Una o dos veces en el pasado había intentado jugar con la sortija que su padre llevaba en el dedo, y él la había reprendido:

—No es un juguete. Debes aprender el respeto a la propiedad.

Y ella lo había hecho.

También su madre había llevado sortijas, sobre todo de amatistas. Tenía inclinación por los colores crepusculares. Su ropero nunca había tenido nada notable, aparte de su colección de capas de lana, tan ligeras que apenas si debía sentirlas sobre los hombros. La chiquilla estaba autorizada a tocar las alhajas y los trajes de su madre, incluso con vehemencia. Demasiado delicada para protestar, salvo si esas manifestaciones pasaban los límites del buen gusto, Eleanor Hare tenía el sincero deseo de hacer bien su papel de mujer y de madre.

—Norbert, tengo tanto miedo de que no tengamos bastante amor para nuestra hija. Con mi salud y tus intereses…

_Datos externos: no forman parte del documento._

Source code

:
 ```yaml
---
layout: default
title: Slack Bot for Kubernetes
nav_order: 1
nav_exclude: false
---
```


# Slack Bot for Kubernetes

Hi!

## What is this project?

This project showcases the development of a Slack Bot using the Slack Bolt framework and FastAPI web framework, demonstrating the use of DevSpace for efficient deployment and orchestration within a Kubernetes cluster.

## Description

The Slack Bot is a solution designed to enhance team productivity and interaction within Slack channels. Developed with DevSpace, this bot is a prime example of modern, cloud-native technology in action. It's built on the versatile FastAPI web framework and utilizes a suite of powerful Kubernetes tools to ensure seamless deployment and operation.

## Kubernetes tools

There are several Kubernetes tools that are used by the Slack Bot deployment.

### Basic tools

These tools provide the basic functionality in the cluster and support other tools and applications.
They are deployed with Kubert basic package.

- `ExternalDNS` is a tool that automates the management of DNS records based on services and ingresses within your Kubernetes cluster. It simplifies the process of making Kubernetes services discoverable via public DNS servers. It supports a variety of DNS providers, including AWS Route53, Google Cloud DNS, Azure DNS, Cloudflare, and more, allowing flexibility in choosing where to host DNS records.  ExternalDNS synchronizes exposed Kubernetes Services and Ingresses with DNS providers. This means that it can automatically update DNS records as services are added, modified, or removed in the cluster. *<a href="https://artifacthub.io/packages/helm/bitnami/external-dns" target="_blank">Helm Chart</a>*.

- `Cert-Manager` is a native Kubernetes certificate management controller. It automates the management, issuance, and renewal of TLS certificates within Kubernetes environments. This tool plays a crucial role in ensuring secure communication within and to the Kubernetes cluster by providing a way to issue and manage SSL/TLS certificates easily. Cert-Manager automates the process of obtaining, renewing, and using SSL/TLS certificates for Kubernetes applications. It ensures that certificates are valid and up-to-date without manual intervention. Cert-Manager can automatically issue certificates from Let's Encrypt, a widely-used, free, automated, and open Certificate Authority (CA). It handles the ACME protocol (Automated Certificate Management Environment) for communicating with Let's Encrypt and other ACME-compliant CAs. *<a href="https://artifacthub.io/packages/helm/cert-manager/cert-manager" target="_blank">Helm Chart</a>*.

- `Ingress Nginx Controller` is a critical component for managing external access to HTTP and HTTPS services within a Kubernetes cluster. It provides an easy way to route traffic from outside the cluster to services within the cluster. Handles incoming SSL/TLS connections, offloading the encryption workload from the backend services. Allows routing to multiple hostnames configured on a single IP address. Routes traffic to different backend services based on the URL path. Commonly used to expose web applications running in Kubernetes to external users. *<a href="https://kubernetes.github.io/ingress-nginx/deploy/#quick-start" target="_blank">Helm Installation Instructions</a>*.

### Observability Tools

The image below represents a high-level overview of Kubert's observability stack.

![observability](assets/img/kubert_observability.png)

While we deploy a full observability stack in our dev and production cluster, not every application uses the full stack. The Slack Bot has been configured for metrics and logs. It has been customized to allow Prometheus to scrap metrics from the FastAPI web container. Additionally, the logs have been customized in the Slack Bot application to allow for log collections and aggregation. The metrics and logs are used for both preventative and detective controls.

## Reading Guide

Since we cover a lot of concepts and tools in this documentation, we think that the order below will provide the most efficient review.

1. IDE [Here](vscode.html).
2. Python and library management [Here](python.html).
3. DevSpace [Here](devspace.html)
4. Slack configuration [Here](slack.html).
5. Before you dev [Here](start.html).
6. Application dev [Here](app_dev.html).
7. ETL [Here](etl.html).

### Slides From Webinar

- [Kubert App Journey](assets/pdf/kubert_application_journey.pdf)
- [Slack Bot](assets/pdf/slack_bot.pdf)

—¡Bastante amor! —repitió el padre echándose a reír lo suficientemente fuerte como para hacer trizas el amor.

—No tenía la intención de disgustarte —dijo lastimeramente su mujer, antes de replegarse en sí misma bajo un gran chal de lana verde, y una botella de agua caliente apretada contra su neuralgia.

—Si únicamente cuidara de no tirar las tazas de café, sobre todo en las rodillas de nuestros invitados, de romper las dalias y correr por la terraza cuando yo leo. Necesito un poco de silencio para reflexionar.

—Es razonable —convino ella— enseñar a los niños a respetar las necesidades de los demás.

La niña aprendió así, en la medida en que su torpeza natural se lo permitía, a moverse sin ruido, como una hoja, y a evitar algunas palabras demasiado frágiles. La palabra AMOR, por ejemplo, era frágil como el cristal, y mucho más preciosa. Ciertamente acabó por caminar suavemente, a pasitos almidonados. Incluso aprendió a amar, pero a su manera secreta, los laberintos de los pasillos, las grandes habitaciones frescas y verdosas, las paredes de piedra dorada, los túneles a través de los macizos…

Miss Hare acabó por levantarse todo lo que pudo en su túnel, y continuó su camino, sumergida en sí misma, acariciando las ramas, cargando Con el escudo de su gran sombrero, para llegar finalmente, temblorosa, anhelante, grotesca, ante el noble objeto de su amor.

Cuando se desprendió de la opresión de las ramitas, aún le quedaban alrededor de doscientos metros por recorrer entre un follaje menos avaro de sus encantos: un viejo granado, uno o dos manzanos silvestres, recubiertos por sus primeras flores, algunos pinos melancólicos y apaciguados. El terreno continuaba subiendo, y ella se encaramaba por la pendiente, cada vez más jadeante, desgarrándose las pantorrillas. Ahora todo se elevaba, en ella y a su alrededor.

De esta forma Miss Hare llegó a su casa, como siempre, como si fuera la primera vez. Franqueó el límite de los árboles por el borde del césped. El cual estaba un poco descuidado, pero, desde la primera ojeada, Xanadu clavaba en su sitio incluso a los indiferentes. Miss Hare creyó desfallecer al contemplar su querida visión.